Step 1: Mix the appropriate amount of water and dried yeast into the flour. Knead the dough until it becomes smooth. Cover the dough and place it under the sun. Wait until the dough rises which means it has been fermented. Divide it into several portions. Take one portion and leave the rest in a container to avoid becoming dry. Roll the portion on the board into a log and cut it into small pieces.
Step 2: Flat each piece with a special tool called “擀面杖gǎn miàn zhàng”. This is a rolling pin. Roll each piece into a disk-like wrapper. We often call this process “擀皮gǎn pí”. Some people are skilled in doing this. The most important thing when making a wrapper is that it needs to be thick in the centre but thin around the edge. This can ensure no holes in the wrapper that holds enough stuffing.
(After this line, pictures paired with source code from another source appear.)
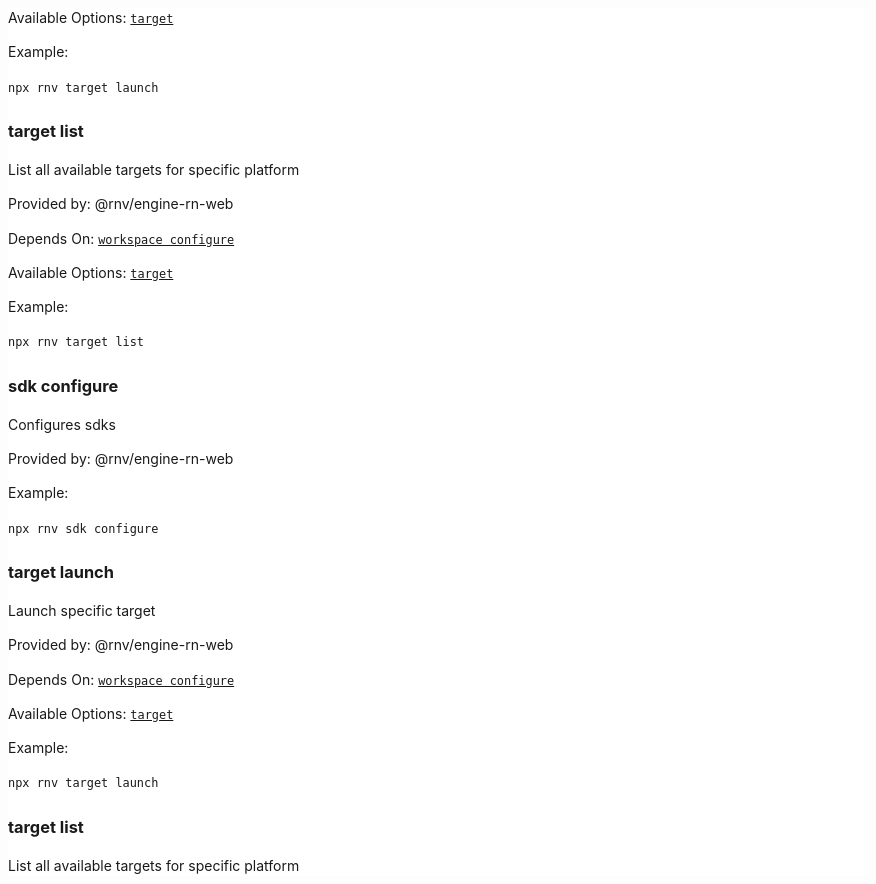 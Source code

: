 
Available Options:
[`target`](#target)

Example:
```bash
npx rnv target launch
```

### target list

List all available targets for specific platform

Provided by: @rnv/engine-rn-web

Depends On:
[`workspace configure`](#workspace-configure)


Available Options:
[`target`](#target)

Example:
```bash
npx rnv target list
```

### sdk configure

Configures sdks

Provided by: @rnv/engine-rn-web

Example:
```bash
npx rnv sdk configure
```

### target launch

Launch specific target

Provided by: @rnv/engine-rn-web

Depends On:
[`workspace configure`](#workspace-configure)


Available Options:
[`target`](#target)

Example:
```bash
npx rnv target launch
```

### target list

List all available targets for specific platform

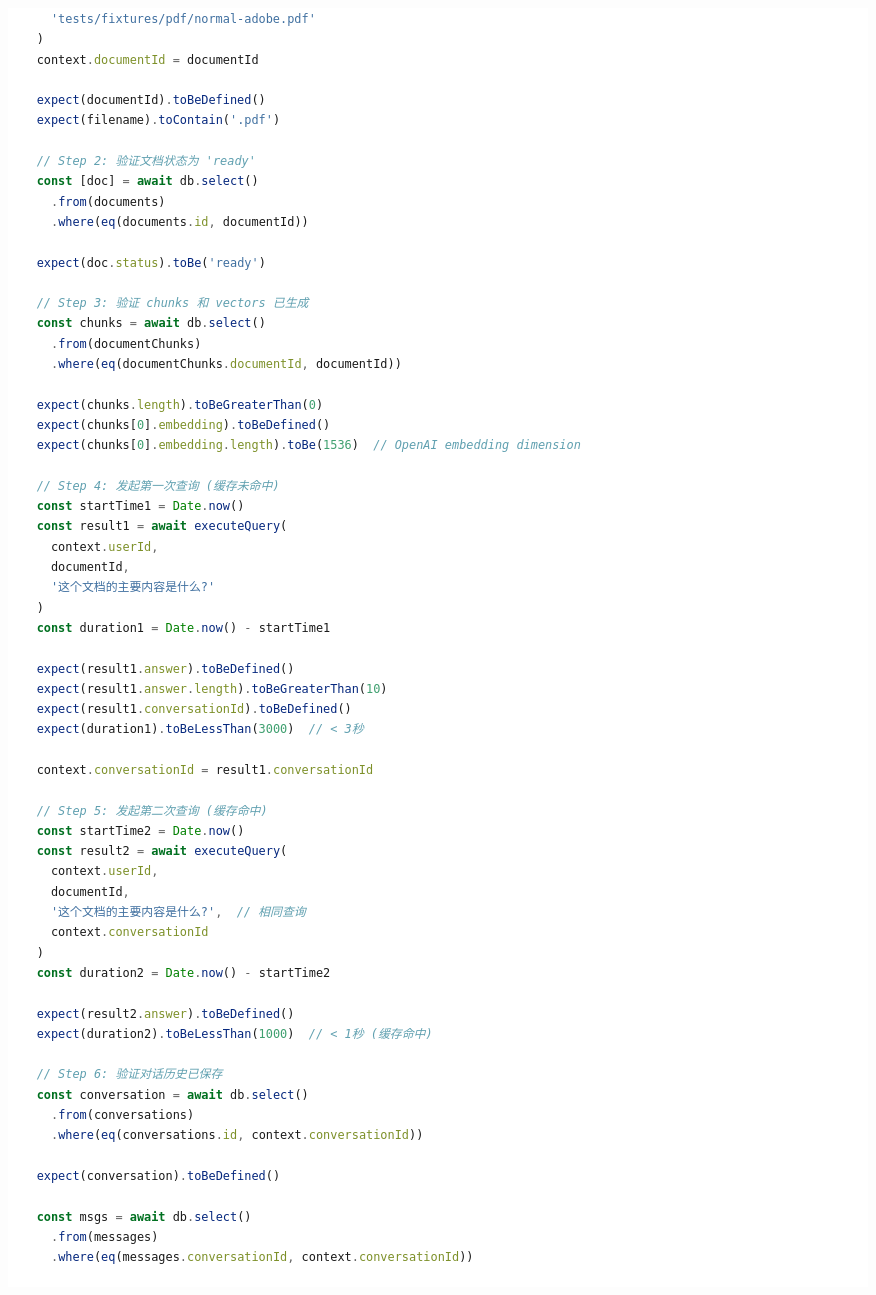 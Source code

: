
 ```typescript
      'tests/fixtures/pdf/normal-adobe.pdf'
    )
    context.documentId = documentId
    
    expect(documentId).toBeDefined()
    expect(filename).toContain('.pdf')
    
    // Step 2: 验证文档状态为 'ready'
    const [doc] = await db.select()
      .from(documents)
      .where(eq(documents.id, documentId))
    
    expect(doc.status).toBe('ready')
    
    // Step 3: 验证 chunks 和 vectors 已生成
    const chunks = await db.select()
      .from(documentChunks)
      .where(eq(documentChunks.documentId, documentId))
    
    expect(chunks.length).toBeGreaterThan(0)
    expect(chunks[0].embedding).toBeDefined()
    expect(chunks[0].embedding.length).toBe(1536)  // OpenAI embedding dimension
    
    // Step 4: 发起第一次查询 (缓存未命中)
    const startTime1 = Date.now()
    const result1 = await executeQuery(
      context.userId,
      documentId,
      '这个文档的主要内容是什么?'
    )
    const duration1 = Date.now() - startTime1
    
    expect(result1.answer).toBeDefined()
    expect(result1.answer.length).toBeGreaterThan(10)
    expect(result1.conversationId).toBeDefined()
    expect(duration1).toBeLessThan(3000)  // < 3秒
    
    context.conversationId = result1.conversationId
    
    // Step 5: 发起第二次查询 (缓存命中)
    const startTime2 = Date.now()
    const result2 = await executeQuery(
      context.userId,
      documentId,
      '这个文档的主要内容是什么?',  // 相同查询
      context.conversationId
    )
    const duration2 = Date.now() - startTime2
    
    expect(result2.answer).toBeDefined()
    expect(duration2).toBeLessThan(1000)  // < 1秒 (缓存命中)
    
    // Step 6: 验证对话历史已保存
    const conversation = await db.select()
      .from(conversations)
      .where(eq(conversations.id, context.conversationId))
    
    expect(conversation).toBeDefined()
    
    const msgs = await db.select()
      .from(messages)
      .where(eq(messages.conversationId, context.conversationId))
    
```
Step 3: This is the most difficult step. If you want to make the round-shaped “bāozi”, you can place a wrapper on the left hand, add the filling and then use the right hand to fold the edge counterclockwise until the bun is completely sealed. But if you want to make the oval shaped Baozi as beautiful as you see in the picture below, we can do it together when you stay at my home.
Step 4: Find a steamer and pour enough cold water into it. Place a thin cotton cloth that we call it “屉布tī bù” in the steamer. Arrange the buns in the steamer with some space. When the water is boiling and it starts to steam, it normally takes 15 minutes for vegetable stuffing and 20 minutes for the meat filling to be cooked.
Now, it’s time to taste these delicious bāozi with an egg soup or a Chinese porridge! Can you smell the aroma?